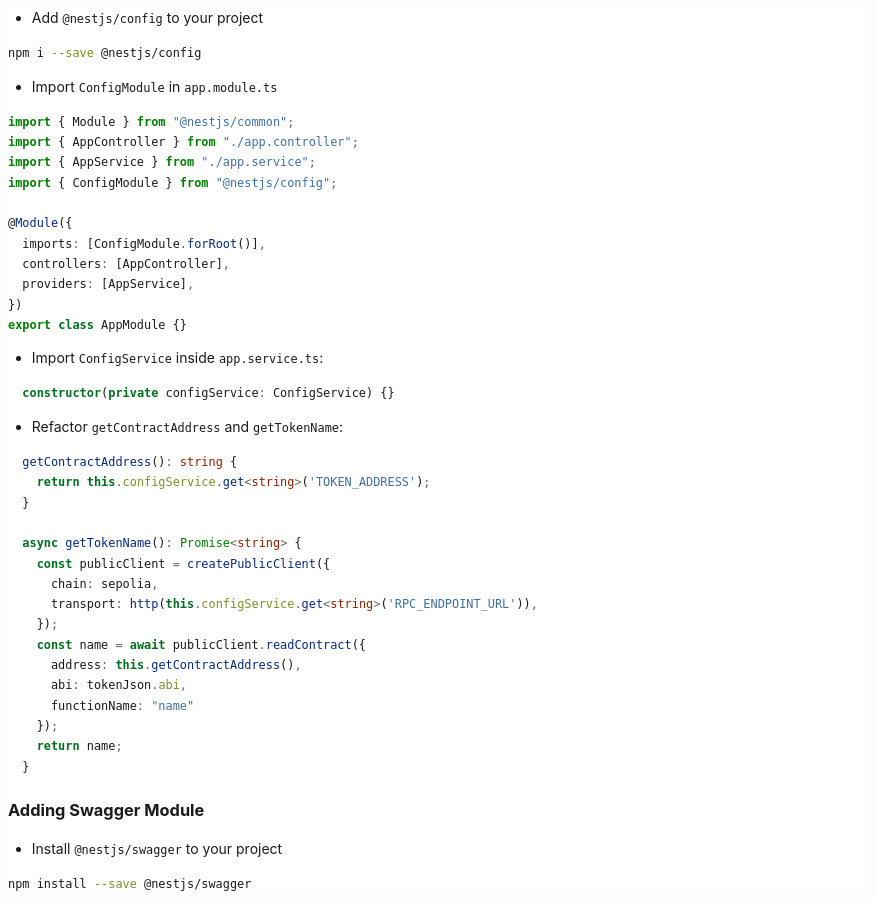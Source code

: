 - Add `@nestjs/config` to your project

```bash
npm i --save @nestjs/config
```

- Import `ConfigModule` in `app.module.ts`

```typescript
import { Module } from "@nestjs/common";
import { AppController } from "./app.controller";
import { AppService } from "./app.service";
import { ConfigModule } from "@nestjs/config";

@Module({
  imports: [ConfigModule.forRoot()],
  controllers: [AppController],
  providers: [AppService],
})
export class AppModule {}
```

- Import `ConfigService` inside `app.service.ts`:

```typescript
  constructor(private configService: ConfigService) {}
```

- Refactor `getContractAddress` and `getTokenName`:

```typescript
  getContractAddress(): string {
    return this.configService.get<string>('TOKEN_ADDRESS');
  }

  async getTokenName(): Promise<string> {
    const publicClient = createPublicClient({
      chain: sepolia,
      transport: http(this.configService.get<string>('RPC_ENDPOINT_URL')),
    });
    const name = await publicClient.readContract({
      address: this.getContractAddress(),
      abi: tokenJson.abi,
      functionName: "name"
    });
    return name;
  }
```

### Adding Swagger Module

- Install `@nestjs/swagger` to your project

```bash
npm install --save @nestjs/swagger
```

- [EXERCISE INSTRUCTIONS]: Print all of the records shown above exactly, leaving out each picture.

- [ANSWER SECTION]:
Source code

: - Add `@nestjs/config` to your project

```bash
npm i --save @nestjs/config
```

- Import `ConfigModule` in `app.module.ts`

```typescript
import { Module } from "@nestjs/common";
import { AppController } from "./app.controller";
import { AppService } from "./app.service";
import { ConfigModule } from "@nestjs/config";

@Module({
  imports: [ConfigModule.forRoot()],
  controllers: [AppController],
  providers: [AppService],
})
export class AppModule {}
```

- Import `ConfigService` inside `app.service.ts`:

```typescript
  constructor(private configService: ConfigService) {}
```

- Refactor `getContractAddress` and `getTokenName`:

```typescript
  getContractAddress(): string {
    return this.configService.get<string>('TOKEN_ADDRESS');
  }

  async getTokenName(): Promise<string> {
    const publicClient = createPublicClient({
      chain: sepolia,
      transport: http(this.configService.get<string>('RPC_ENDPOINT_URL')),
    });
    const name = await publicClient.readContract({
      address: this.getContractAddress(),
      abi: tokenJson.abi,
      functionName: "name"
    });
    return name;
  }
```

### Adding Swagger Module

- Install `@nestjs/swagger` to your project

```bash
npm install --save @nestjs/swagger
```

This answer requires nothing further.